Material for the task.
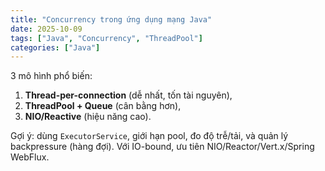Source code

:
 ```yaml
---
title: "Concurrency trong ứng dụng mạng Java"
date: 2025-10-09
tags: ["Java", "Concurrency", "ThreadPool"]
categories: ["Java"]
---
```


3 mô hình phổ biến:
1) **Thread-per-connection** (dễ nhất, tốn tài nguyên),
2) **ThreadPool + Queue** (cân bằng hơn),
3) **NIO/Reactive** (hiệu năng cao).

Gợi ý: dùng `ExecutorService`, giới hạn pool, đo độ trễ/tải, và quản lý backpressure (hàng đợi). Với IO-bound, ưu tiên NIO/Reactor/Vert.x/Spring WebFlux.
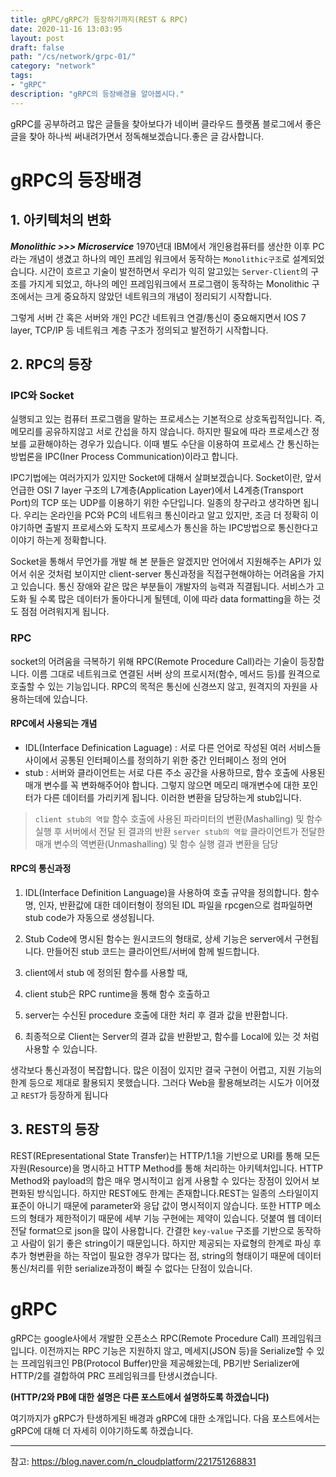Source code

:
 ```yaml
---
title: gRPC/gRPC가 등장하기까지(REST & RPC)
date: 2020-11-16 13:03:95
layout: post
draft: false
path: "/cs/network/grpc-01/"
category: "network"
tags:
- "gRPC"
description: "gRPC의 등장배경을 알아봅시다."
---
```

gRPC를 공부하려고 많은 글들을 찾아보다가 네이버 클라우드 플랫폼 블로그에서 좋은 글을 찾아 하나씩 써내려가면서 정독해보겠습니다.좋은 글 감사합니다.

# gRPC의 등장배경
## 1. 아키텍처의 변화
_**Monolithic >>> Microservice**_
1970년대 IBM에서 개인용컴퓨터를 생산한 이후 PC라는 개념이 생겼고 하나의 메인 프레임 워크에서 동작하는 `Monolithic구조`로 설계되었습니다.
시간이 흐르고 기술이 발전하면서 우리가 익히 알고있는 `Server-Client`의 구조를 가지게 되었고, 하나의 메인 프레임워크에서 프로그램이 동작하는 Monolithic 구조에서는 크게 중요하지 않았던 네트워크의 개념이 정리되기 시작합니다.

그렇게 서버 간 혹은 서버와 개인 PC간 네트워크 연결/통신이 중요해지면서 IOS 7 layer, TCP/IP 등 네트워크 계층 구조가 정의되고 발전하기 시작합니다.

## 2. RPC의 등장
### IPC와 Socket
실행되고 있는 컴퓨터 프로그램을 말하는 프로세스는 기본적으로 상호독립적입니다. 즉, 메모리를 공유하지않고 서로 간섭을 하지 않습니다. 하지만 필요에 따라 프로세스간 정보를 교환해야하는 경우가 있습니다. 이때 별도 수단을 이용하여 프로세스 간 통신하는 방법론을 IPC(Iner Process Communication)이라고 합니다.

IPC기법에는 여러가지가 있지만 Socket에 대해서 살펴보겠습니다.
Socket이란, 앞서 언급한 OSI 7 layer 구조의 L7계층(Application Layer)에서 L4계층(Transport Port)의 TCP 또는 UDP를 이용하기 위한 수단입니다. 일종의 창구라고 생각하면 됩니다. 우리는 온라인을 PC와 PC의 네트워크 통신이라고 알고 있지만, 조금 더 정확히 이야기하면 출발지 프로세스와 도착지 프로세스가 통신을 하는 IPC방법으로 통신한다고 이야기 하는게 정확합니다.

Socket을 통해서 무언가를 개발 해 본 분들은 알겠지만 언어에서 지원해주는 API가 있어서 쉬운 것처럼 보이지만 client-server 통신과정을 직접구현해야하는 어려움을 가지고 있습니다. 통신 장애와 같은 많은 부분들이 개발자의 능력과 직결됩니다. 서비스가 고도화 될 수록 많은 데이터가 돌아다니게 될텐데, 이에 따라 data formatting을 하는 것도 점점 어려워지게 됩니다.

### RPC
socket의 어려움을 극복하기 위해 RPC(Remote Procedure Call)라는 기술이 등장합니다. 이름 그대로 네트워크로 연결된 서버 상의 프로시저(함수, 메서드 등)를 원격으로 호출할 수 있는 기능입니다.
RPC의 목적은 통신에 신경쓰지 않고, 원격지의 자원을 사용하는데에 있습니다.

#### RPC에서 사용되는 개념
- IDL(Interface Definication Laguage)
: 서로 다른 언어로 작성된 여러 서비스들 사이에서 공통된 인터페이스를 정의하기 위한 중간 인터페이스 정의 언어
- stub
: 서버와 클라이언트는 서로 다른 주소 공간을 사용하므로, 함수 호출에 사용된 매개 변수를 꼭 변화해주어야 합니다. 그렇지 않으면 메모리 매개변수에 대한 포인터가 다른 데이터를 가리키게 됩니다. 이러한 변환을 담당하는게 stub입니다.

> `client stub의 역할`
함수 호출에 사용된 파라미터의 변환(Mashalling) 및 함수 실행 후 서버에서 전달 된 결과의 반환
> `server stub의 역할`
클라이언트가 전달한 매개 변수의 역변환(Unmashalling) 및 함수 실행 결과 변환을 담당

#### RPC의 통신과정
1. IDL(Interface Definition Language)을 사용하여 호출 규약을 정의합니다.
함수명, 인자, 반환값에 대한 데이터형이 정의된 IDL 파일을 rpcgen으로 컴파일하면 stub code가 자동으로 생성됩니다.
2. Stub Code에 명시된 함수는 원시코드의 형태로, 상세 기능은 server에서 구현됩니다.
만들어진 stub 코드는 클라이언트/서버에 함께 빌드합니다.

3. client에서 stub 에 정의된 함수를 사용할 때,
4. client stub은 RPC runtime을 통해 함수 호출하고
5. server는 수신된 procedure 호출에 대한 처리 후 결과 값을 반환합니다.
6. 최종적으로 Client는 Server의 결과 값을 반환받고, 함수를 Local에 있는 것 처럼 사용할 수 있습니다.

생각보다 통신과정이 복잡합니다. 많은 이점이 있지만 결국 구현이 어렵고, 지원 기능의 한계 등으로 제대로 활용되지 못했습니다. 그러다 Web을 활용해보려는 시도가 이어졌고 `REST`가 등장하게 됩니다

## 3. REST의 등장
REST(REpresentational State Transfer)는 HTTP/1.1을 기반으로 URI를 통해 모든 자원(Resource)을 명시하고 HTTP Method를 통해 처리하는 아키텍처입니다.
HTTP Method와 payload의 합은 매우 명시적이고 쉽게 사용할 수 있다는 장점이 있어서 보편화된 방식입니다.
하지만 REST에도 한계는 존재합니다.REST는 일종의 스타일이지 표준이 아니기 때문에 parameter와 응답 값이 명시적이지 않습니다. 또한 HTTP 메소드의 형태가 제한적이기 때문에 세부 기능 구현에는 제약이 있습니다.
덧붙여 웹 데이터 전달 format으로 json을 많이 사용합니다. 간결한 `key-value` 구조를 기반으로 동작하고 사람이 읽기 좋은 string이기 때문입니다. 하지만 제공되는 자료형의 한계로 파싱 후 추가 형변환을 하는 작업이 필요한 경우가 많다는 점, string의 형태이기 때문에 데이터 통신/처리를 위한 serialize과정이 빠질 수 없다는 단점이 있습니다.

# gRPC
gRPC는 google사에서 개발한 오픈소스 RPC(Remote Procedure Call) 프레임워크입니다. 이전까지는 RPC 기능은 지원하지 않고, 메세지(JSON 등)을 Serialize할 수 있는 프레임워크인 PB(Protocol Buffer)만을 제공해왔는데, PB기반 Serializer에 HTTP/2를 결합하여 PRC 프레임워크를 탄생시켰습니다.

**(HTTP/2와 PB에 대한 설명은 다른 포스트에서 설명하도록 하겠습니다)**

여기까지가 gRPC가 탄생하게된 배경과 gRPC에 대한 소개입니다.
다음 포스트에서는 gRPC에 대해 더 자세히 이야기하도록 하겠습니다.

---
참고: https://blog.naver.com/n_cloudplatform/221751268831
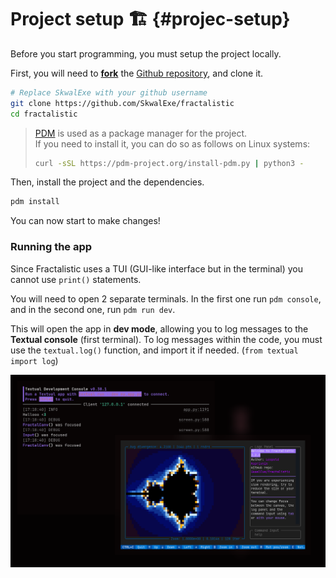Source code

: # Project setup 🏗️ {#projec-setup}

Before you start programming, you must setup the project locally.

First, you will need to [**fork**](https://docs.github.com/en/pull-requests/collaborating-with-pull-requests/working-with-forks/fork-a-repo) the [Github repository](https://github.com/SkwalExe/fractalistic), and clone it.

```bash
# Replace SkwalExe with your github username
git clone https://github.com/SkwalExe/fractalistic
cd fractalistic
```

> [PDM](https://pdm-project.org/en/latest/) is used as a package manager for the project. \
> If you need to install it, you can do so as follows on Linux systems:
>
>    ```bash
>    curl -sSL https://pdm-project.org/install-pdm.py | python3 -
>    ```

Then, install the project and the dependencies.

```bash
pdm install
```

You can now start to make changes!

### Running the app

Since Fractalistic uses a TUI (GUI-like interface but in the terminal) you cannot use `print()` statements.

You will need to open 2 separate terminals. 
In the first one run `pdm console`, and in the second one, run `pdm run dev`. 

This will open the app in **dev mode**, allowing you to log messages 
to the **Textual console** (first terminal). To log messages within the code, 
you must use the `textual.log()` function, and import it if needed. (`from textual import log`)

![Dev mode preview](./devmode.png)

Description of the task.
Each line, starting with the one that holds "### Running the app" and ending with the last line of the listing, is to be restated exactly.

Solution for this problem.
### Running the app

Since Fractalistic uses a TUI (GUI-like interface but in the terminal) you cannot use `print()` statements.

You will need to open 2 separate terminals. 
In the first one run `pdm console`, and in the second one, run `pdm run dev`. 

This will open the app in **dev mode**, allowing you to log messages 
to the **Textual console** (first terminal). To log messages within the code, 
you must use the `textual.log()` function, and import it if needed. (`from textual import log`)

![Dev mode preview](./devmode.png)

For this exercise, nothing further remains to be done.